Later he said, ``So what they are doing here is they are voting to
continue an unplanned war by an administration that is incompetent of
carrying it out.''
In April he said, ``It is very simple: the President is not supported
by the House and the military is supported by the House.''
The quotes go on and on. I do not want to bore this House with quote
after quote after quote after quote, but the point is made. Those were
legitimate issues, legitimate questions, legitimate things to debate in
the House of Representatives. And while I do not agree with many of
those points, I agree that it is legitimate to talk about these things
in the greatest deliberative body that the world has ever known. And no
one at the time questioned the patriotism of the leader or anyone
setting forth those positions.
He had no problem in questioning the legitimate action of American
policy when it suited his political fancy, but now there are problems
for those that question the actions we are taking today. When anyone
speaks out criticizing the lack of accounting, the lack of
justification for spending money, the lack of a plan, those folks are
attacked as unpatriotic.
I think it is important, Mr. Speaker, that we look at what was said
recently, on March 27 of this year, by the leader when he said, ``Now
is not the time to question the carrying out of the present war.'' A
week earlier he said, ``Rhetoric does nothing more than demoralize the
troops.''
Well, Mr. Speaker, if rhetoric demoralizes the troops, I wonder what
a lack of planning does. I wonder what a lack of equipment does. I
wonder what a lack of preparation does. I wonder what a lack of an exit
plan does. I wonder what those sorts of things do.
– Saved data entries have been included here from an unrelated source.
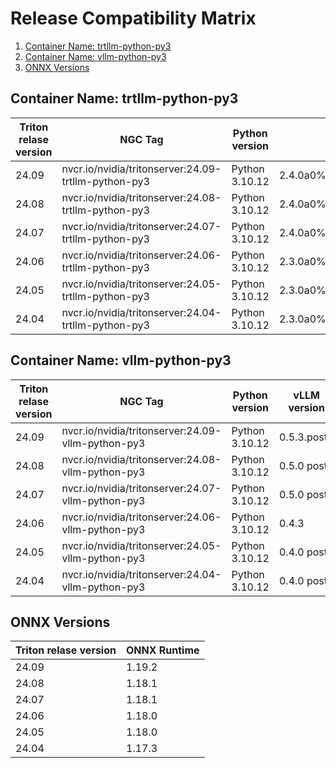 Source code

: 
# Release Compatibility Matrix
 1. [Container Name: trtllm-python-py3](#subheading-1)
 2. [Container Name: vllm-python-py3](#subheading-2)
 3. [ONNX Versions](#sub-heading-3)

## Container Name: trtllm-python-py3

| Triton relase version	 | NGC Tag	 | Python version	 | Torch version | TensorRT version | TensorRT-LLM version | CUDA version | CUDA Driver version | Size |
| --- | ---  | --- | --- | --- | --- | --- | --- | --- | 
| 24.09 | nvcr.io/nvidia/tritonserver:24.09-trtllm-python-py3 | Python 3.10.12  | 2.4.0a0%2B3bcc3cddb5.nv24.7 | 10.4.0 | 0.13.0 | 12.5.1.007 | 555.42.06 | 21G |
| 24.08 | nvcr.io/nvidia/tritonserver:24.08-trtllm-python-py3 | Python 3.10.12 | 2.4.0a0%2B3bcc3cddb5.nv24.7 | 10.3.0 | 0.12.0 | 12.5.1.007 | 555.42.06 | 21G |
| 24.07 | nvcr.io/nvidia/tritonserver:24.07-trtllm-python-py3 | Python 3.10.12 | 2.4.0a0%2B07cecf4168.nv24.5 | 10.1.0 | 0.11.0 | 12.4.1.003 | 550.54.15 | 23G |
| 24.06 | nvcr.io/nvidia/tritonserver:24.06-trtllm-python-py3 | Python 3.10.12  | 2.3.0a0%2B40ec155e58.nv24.3 | 10.0.1 | 0.10.0 | 12.4.0.041 | 550.54.14 | 31G |
| 24.05 | nvcr.io/nvidia/tritonserver:24.05-trtllm-python-py3 | Python 3.10.12  | 2.3.0a0%2Bebedce2 | 10.0.1.6  | 0.9.0 |  12.3.2.001 | 545.23.08 | 34G |
| 24.04 | nvcr.io/nvidia/tritonserver:24.04-trtllm-python-py3 | Python 3.10.12  | 2.3.0a0%2Bebedce2 | 9.3.0.post12.dev1 | 0.9.0  | 12.3.2.001 | 545.23.08 | 34G |

## Container Name: vllm-python-py3

| Triton relase version	 | NGC Tag	 | Python version	 | vLLM version | CUDA version | CUDA Driver version | Size |
| --- | --- | --- | --- | --- | --- | --- | 
| 24.09 | nvcr.io/nvidia/tritonserver:24.09-vllm-python-py3 | Python 3.10.12 | 0.5.3.post1 | 12.6.1.006 | 560.35.03 | 19G
| 24.08 | nvcr.io/nvidia/tritonserver:24.08-vllm-python-py3 | Python 3.10.12  | 0.5.0 post1 | 12.6.0.022 | 560.35.03 | 19G |
| 24.07 | nvcr.io/nvidia/tritonserver:24.07-vllm-python-py3 | Python 3.10.12  | 0.5.0 post1 | 12.5.1 | 555.42.06 | 19G |
| 24.06 | nvcr.io/nvidia/tritonserver:24.06-vllm-python-py3 | Python 3.10.12  | 0.4.3 | 12.5.0.23 | 555.42.02 | 18G |
| 24.05 | nvcr.io/nvidia/tritonserver:24.05-vllm-python-py3 | Python 3.10.12  | 0.4.0 post1 | 12.4.1 | 550.54.15 | 18G |
| 24.04 | nvcr.io/nvidia/tritonserver:24.04-vllm-python-py3 | Python 3.10.12  | 0.4.0 post1 | 12.4.1 | 550.54.15 | 17G |

## ONNX Versions

| Triton relase version	 | ONNX Runtime	 |
| --- | --- |
| 24.09 | 1.19.2 |
| 24.08 | 1.18.1 |
| 24.07 | 1.18.1 |
| 24.06 | 1.18.0 |
| 24.05 | 1.18.0 |
| 24.04 | 1.17.3 |
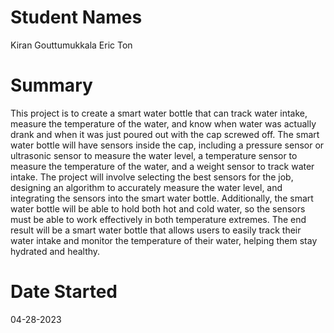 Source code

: # Student Names 
Kiran Gouttumukkala
Eric Ton

# Summary
This project is to create a smart water bottle that can track water intake, measure the temperature of the water, and know when water was actually drank and when it was just poured out with the cap screwed off. The smart water bottle will have sensors inside the cap, including a pressure sensor or ultrasonic sensor to measure the water level, a temperature sensor to measure the temperature of the water, and a weight sensor to track water intake. The project will involve selecting the best sensors for the job, designing an algorithm to accurately measure the water level, and integrating the sensors into the smart water bottle. Additionally, the smart water bottle will be able to hold both hot and cold water, so the sensors must be able to work effectively in both temperature extremes. The end result will be a smart water bottle that allows users to easily track their water intake and monitor the temperature of their water, helping them stay hydrated and healthy.

# Date Started
04-28-2023
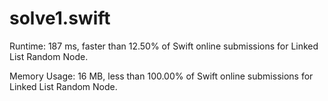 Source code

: # solve1.swift

Runtime: 187 ms, faster than 12.50% of Swift online submissions for Linked List Random Node.

Memory Usage: 16 MB, less than 100.00% of Swift online submissions for Linked List Random Node.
Those are legitimate questions. The point being, it is hypocritical
to raise them in one war, and it is then later unpatriotic to talk
about it in the other. Either our majority leader was not supporting
the troops in 1999, or he is the one that is spewing hypocrisy today.
We are obligated, obliged in this body, to have an honest and full-
throated debate about all the issues that are being brought up and
about the accounting of the public's money for the support of this war
effort.
Mr. Speaker, I think it is important to remember what Mahatma Gandhi
said one time. He said, ``Honest disagreement is often a good sign of
progress,'' and Mark Shields said, ``Debate and dissent are the very
oxygen of democracy.''
Mr. Speaker, our country faces many challenges today, both from
within and from without. From within we face challenges of addressing a
budget with record deficits, record debt, and reckless budgeting. We
face a challenge of making prescription drugs available to our seniors.
We have the challenge of educating our children and giving them access
to quality health care at affordable prices.
From without we face the threat from nameless, faceless, hateful
terrorists who are bent on destroying the freedoms that we believe in
this country are unalienable, granted to us by the Creator and
protected by our Constitution and our Armed Forces.
All of these issues deserve and demand a full debate and a complete
examination. To turn this debate, this effort, this war effort into a
political platform, to criticize or to call names or to point at one
side or the other and say you are unpatriotic for asking for an
accounting, for a justification, for asking that we air out the issues
in this war is beneath this House.
Our troops and our country deserve a full and complete debate on
these issues. Our country supports knowing what our plan is, what we
hope to accomplish, how we are going to get out, and how much it is
going to cost. That is a complete support of the troops and our
efforts, and our House needs to support the will of the American public
in those areas. Calling one side or the other unpatriotic is simply
improper.
Mr. PALLONE. Mr. Speaker, I want to thank my colleague from Texas for
what he said and for pointing out to us those many statements made by
the majority leader, because, again, I think that it is very simple,
the point we are trying to make tonight, which is the majority leader,
the Republican majority leader many times during the war in Kosovo
questioned President Clinton about the conduct of the war and the
paying for the war, and did so in ways that were, to say the least,
very unflattering. Now, when Democrats question the conduct of the Iraq
war, we are accused of being unpatriotic. So he cannot have it both
ways. Obviously, he is trying to have it both ways.
{time} 2130
I yield to the gentlewoman from Illinois (Ms. Schakowsky).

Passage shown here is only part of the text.